* **Problem to solve**:
An exact copy of the data is needed, but without any of its images.

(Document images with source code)

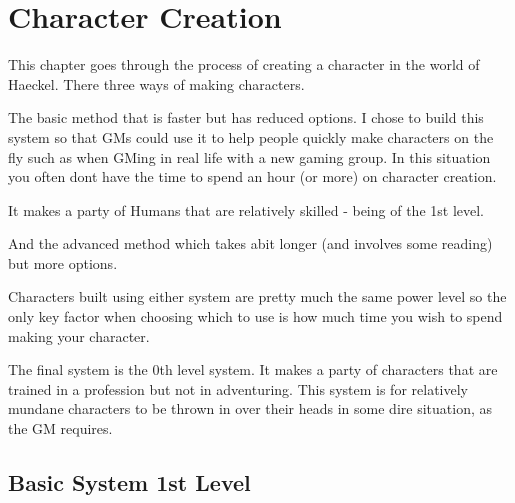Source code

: 
\chapter{Character Creation}\label{chargen}
\pagecolor{gray}\afterpage{\nopagecolor}



\newpage

\newpage
\begin{multicols}{2}
This chapter goes through the process of creating a character in the world of Haeckel. There three ways of making characters. 

The basic method that is faster but has reduced options. I chose to build this system so that GMs could use it to help people quickly make characters on the fly such as when GMing in real life with a new gaming group. In this situation you often dont have the time to spend an hour (or more) on character creation.

It makes a party of Humans that are relatively skilled - being of the 1st level.   

And the advanced method which takes abit longer (and involves some reading) but more options. 

Characters built using either system are pretty much the same power level so the only key factor when choosing which to use is how much time you wish to spend making your character. 

The final system is the 0th level system. It makes a party of characters that are trained in a profession but not in adventuring. This system is for relatively mundane characters to be thrown in over their heads in some dire situation, as the GM requires. 

\section{Basic System 1st Level}


\end{multicols}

* **Exercise result**:
Source code

: 
\chapter{Character Creation}\label{chargen}
\pagecolor{gray}\afterpage{\nopagecolor}



\newpage

\newpage
\begin{multicols}{2}
This chapter goes through the process of creating a character in the world of Haeckel. There three ways of making characters. 

The basic method that is faster but has reduced options. I chose to build this system so that GMs could use it to help people quickly make characters on the fly such as when GMing in real life with a new gaming group. In this situation you often dont have the time to spend an hour (or more) on character creation.

It makes a party of Humans that are relatively skilled - being of the 1st level.   

And the advanced method which takes abit longer (and involves some reading) but more options. 

Characters built using either system are pretty much the same power level so the only key factor when choosing which to use is how much time you wish to spend making your character. 

The final system is the 0th level system. It makes a party of characters that are trained in a profession but not in adventuring. This system is for relatively mundane characters to be thrown in over their heads in some dire situation, as the GM requires. 

\section{Basic System 1st Level}


\end{multicols}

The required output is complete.